### Saved data entries

______________________________

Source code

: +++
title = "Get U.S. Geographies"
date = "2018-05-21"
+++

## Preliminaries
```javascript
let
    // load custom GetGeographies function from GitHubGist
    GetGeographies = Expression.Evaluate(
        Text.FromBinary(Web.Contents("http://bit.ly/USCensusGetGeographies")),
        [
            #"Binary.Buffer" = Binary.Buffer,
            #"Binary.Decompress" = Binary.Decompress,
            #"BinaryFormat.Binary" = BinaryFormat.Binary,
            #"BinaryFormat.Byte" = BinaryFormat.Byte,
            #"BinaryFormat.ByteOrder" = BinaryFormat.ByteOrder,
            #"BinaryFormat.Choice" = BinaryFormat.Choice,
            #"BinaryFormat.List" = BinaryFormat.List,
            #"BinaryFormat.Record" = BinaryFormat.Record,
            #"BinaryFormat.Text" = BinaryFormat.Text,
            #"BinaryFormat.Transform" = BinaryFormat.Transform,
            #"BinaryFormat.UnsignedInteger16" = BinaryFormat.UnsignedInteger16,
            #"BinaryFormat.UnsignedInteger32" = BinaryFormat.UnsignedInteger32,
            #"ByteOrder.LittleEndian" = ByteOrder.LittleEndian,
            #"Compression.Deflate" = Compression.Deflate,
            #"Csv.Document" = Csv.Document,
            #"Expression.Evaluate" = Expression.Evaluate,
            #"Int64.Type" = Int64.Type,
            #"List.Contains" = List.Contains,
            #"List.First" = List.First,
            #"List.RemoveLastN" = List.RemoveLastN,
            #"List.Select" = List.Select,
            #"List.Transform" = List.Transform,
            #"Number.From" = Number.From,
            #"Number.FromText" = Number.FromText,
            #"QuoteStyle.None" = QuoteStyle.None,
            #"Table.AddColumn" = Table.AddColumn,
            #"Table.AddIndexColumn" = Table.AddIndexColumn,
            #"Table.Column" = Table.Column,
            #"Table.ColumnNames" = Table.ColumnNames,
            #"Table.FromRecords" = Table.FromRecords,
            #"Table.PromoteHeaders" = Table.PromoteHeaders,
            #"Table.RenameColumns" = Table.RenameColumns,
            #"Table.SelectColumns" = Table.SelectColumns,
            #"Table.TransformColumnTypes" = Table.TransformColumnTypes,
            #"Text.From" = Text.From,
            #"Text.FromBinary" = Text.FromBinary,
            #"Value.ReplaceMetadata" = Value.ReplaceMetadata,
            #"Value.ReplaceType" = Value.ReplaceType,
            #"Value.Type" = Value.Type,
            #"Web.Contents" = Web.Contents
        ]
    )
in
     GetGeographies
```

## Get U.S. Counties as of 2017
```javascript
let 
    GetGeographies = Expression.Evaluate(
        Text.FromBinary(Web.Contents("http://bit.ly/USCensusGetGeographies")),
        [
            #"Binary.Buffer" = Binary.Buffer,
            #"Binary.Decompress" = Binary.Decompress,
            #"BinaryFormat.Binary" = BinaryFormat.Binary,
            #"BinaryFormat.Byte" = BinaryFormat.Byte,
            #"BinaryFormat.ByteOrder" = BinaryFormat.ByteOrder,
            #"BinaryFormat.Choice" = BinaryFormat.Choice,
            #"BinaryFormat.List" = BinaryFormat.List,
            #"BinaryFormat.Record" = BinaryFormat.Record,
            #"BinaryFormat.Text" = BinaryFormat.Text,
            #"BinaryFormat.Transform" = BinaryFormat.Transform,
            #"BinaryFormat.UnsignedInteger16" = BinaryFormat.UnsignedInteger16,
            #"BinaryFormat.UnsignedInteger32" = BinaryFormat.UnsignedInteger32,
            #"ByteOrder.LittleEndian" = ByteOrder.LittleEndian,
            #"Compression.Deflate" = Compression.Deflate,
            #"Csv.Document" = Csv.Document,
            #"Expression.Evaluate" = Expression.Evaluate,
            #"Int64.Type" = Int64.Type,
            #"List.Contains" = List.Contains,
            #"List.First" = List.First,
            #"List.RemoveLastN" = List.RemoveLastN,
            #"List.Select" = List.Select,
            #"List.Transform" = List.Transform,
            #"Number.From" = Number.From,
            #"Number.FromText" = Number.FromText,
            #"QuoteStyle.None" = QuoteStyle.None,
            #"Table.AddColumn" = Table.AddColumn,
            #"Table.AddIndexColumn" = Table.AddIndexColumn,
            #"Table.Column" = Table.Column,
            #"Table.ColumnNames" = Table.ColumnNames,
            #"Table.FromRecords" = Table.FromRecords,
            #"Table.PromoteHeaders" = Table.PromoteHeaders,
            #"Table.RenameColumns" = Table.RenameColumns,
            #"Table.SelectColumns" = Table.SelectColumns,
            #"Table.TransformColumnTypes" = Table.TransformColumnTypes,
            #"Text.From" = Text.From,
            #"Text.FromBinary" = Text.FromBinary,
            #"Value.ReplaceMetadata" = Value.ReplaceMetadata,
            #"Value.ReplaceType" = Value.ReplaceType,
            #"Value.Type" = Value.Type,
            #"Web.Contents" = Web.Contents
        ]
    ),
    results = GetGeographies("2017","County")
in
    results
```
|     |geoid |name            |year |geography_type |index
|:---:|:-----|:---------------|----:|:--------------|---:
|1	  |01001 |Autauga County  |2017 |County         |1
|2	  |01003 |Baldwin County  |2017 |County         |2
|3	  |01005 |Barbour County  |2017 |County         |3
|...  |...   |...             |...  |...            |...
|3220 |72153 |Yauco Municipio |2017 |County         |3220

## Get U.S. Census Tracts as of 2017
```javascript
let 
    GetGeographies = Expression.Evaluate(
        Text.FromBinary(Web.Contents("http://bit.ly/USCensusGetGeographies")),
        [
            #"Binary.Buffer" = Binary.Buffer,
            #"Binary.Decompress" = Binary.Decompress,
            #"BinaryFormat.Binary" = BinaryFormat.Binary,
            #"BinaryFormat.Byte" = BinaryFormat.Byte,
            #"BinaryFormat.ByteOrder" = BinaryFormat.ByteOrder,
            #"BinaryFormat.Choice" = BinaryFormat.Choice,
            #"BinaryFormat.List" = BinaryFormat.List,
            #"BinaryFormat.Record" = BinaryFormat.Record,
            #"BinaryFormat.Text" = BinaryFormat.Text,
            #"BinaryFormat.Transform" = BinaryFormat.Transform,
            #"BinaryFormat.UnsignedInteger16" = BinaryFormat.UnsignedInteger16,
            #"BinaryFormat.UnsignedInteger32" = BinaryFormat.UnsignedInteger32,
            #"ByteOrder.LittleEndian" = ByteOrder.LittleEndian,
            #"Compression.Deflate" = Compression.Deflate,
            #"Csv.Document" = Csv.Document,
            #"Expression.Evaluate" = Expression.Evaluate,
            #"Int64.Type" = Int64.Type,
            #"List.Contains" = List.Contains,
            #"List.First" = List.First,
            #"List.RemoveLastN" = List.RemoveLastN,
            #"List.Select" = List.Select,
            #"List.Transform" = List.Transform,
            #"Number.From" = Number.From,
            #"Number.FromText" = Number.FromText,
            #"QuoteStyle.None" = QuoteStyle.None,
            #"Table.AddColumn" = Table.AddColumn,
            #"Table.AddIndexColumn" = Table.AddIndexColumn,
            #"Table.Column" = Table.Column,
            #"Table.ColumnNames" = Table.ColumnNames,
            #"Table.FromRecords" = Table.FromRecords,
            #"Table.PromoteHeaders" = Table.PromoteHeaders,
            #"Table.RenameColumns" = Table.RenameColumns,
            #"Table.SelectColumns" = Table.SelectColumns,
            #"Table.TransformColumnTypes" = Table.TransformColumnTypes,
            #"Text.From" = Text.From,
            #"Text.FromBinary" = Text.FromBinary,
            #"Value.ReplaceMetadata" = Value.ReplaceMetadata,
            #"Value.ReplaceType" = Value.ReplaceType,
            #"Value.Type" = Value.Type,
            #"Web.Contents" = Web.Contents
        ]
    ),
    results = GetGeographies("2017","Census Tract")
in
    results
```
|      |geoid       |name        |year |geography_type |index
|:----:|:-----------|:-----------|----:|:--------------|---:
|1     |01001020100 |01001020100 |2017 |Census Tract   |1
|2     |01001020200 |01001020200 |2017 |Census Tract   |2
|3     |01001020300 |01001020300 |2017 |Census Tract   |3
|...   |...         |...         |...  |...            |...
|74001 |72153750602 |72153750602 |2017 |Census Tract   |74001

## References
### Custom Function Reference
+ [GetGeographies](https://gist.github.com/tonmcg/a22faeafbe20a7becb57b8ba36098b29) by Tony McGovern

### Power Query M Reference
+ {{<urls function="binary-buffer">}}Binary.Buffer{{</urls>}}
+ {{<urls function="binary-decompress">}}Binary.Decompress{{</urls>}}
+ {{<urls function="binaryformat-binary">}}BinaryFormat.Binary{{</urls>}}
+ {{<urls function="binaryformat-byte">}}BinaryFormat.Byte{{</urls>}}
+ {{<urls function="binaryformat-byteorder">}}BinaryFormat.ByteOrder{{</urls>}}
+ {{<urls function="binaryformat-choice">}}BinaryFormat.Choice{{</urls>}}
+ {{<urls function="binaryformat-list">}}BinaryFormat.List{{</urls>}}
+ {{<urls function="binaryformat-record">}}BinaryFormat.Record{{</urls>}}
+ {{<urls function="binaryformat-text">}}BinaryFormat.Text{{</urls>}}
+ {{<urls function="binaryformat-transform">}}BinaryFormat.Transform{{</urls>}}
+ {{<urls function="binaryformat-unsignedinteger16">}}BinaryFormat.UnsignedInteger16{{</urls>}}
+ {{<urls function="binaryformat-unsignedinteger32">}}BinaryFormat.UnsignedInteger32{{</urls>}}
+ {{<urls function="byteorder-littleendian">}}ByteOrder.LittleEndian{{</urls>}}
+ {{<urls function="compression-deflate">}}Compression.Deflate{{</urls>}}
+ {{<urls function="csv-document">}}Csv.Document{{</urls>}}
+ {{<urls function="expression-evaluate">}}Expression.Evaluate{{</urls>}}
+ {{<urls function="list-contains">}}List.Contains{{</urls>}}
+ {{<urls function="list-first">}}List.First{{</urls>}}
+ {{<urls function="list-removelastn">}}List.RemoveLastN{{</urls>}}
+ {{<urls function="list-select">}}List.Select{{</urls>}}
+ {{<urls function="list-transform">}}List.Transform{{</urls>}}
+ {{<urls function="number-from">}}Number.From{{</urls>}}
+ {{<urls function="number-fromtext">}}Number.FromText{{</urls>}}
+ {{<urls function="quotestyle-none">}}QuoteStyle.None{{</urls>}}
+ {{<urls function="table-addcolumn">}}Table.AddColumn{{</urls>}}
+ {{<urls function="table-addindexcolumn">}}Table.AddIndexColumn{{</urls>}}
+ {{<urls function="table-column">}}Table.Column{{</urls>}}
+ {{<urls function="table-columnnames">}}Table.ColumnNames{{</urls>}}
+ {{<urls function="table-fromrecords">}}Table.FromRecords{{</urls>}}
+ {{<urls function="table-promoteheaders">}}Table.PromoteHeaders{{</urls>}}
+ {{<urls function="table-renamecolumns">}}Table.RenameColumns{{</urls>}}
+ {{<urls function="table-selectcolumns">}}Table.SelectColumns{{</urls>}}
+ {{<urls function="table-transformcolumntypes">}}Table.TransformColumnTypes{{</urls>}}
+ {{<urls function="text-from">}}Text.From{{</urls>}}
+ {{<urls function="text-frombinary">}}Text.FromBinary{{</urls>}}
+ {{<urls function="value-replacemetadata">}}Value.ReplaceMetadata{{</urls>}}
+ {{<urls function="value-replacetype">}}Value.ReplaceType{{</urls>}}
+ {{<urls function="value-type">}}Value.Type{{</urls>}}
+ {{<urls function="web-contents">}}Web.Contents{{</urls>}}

______________________________

### PROBLEM DESCRIPTION
Find each line in the records above that contains "County", and copy it.

### TASK RESPONSE
    results = GetGeographies("2017","County")
|1	  |01001 |Autauga County  |2017 |County         |1
|2	  |01003 |Baldwin County  |2017 |County         |2
|3	  |01005 |Barbour County  |2017 |County         |3
|3220 |72153 |Yauco Municipio |2017 |County         |3220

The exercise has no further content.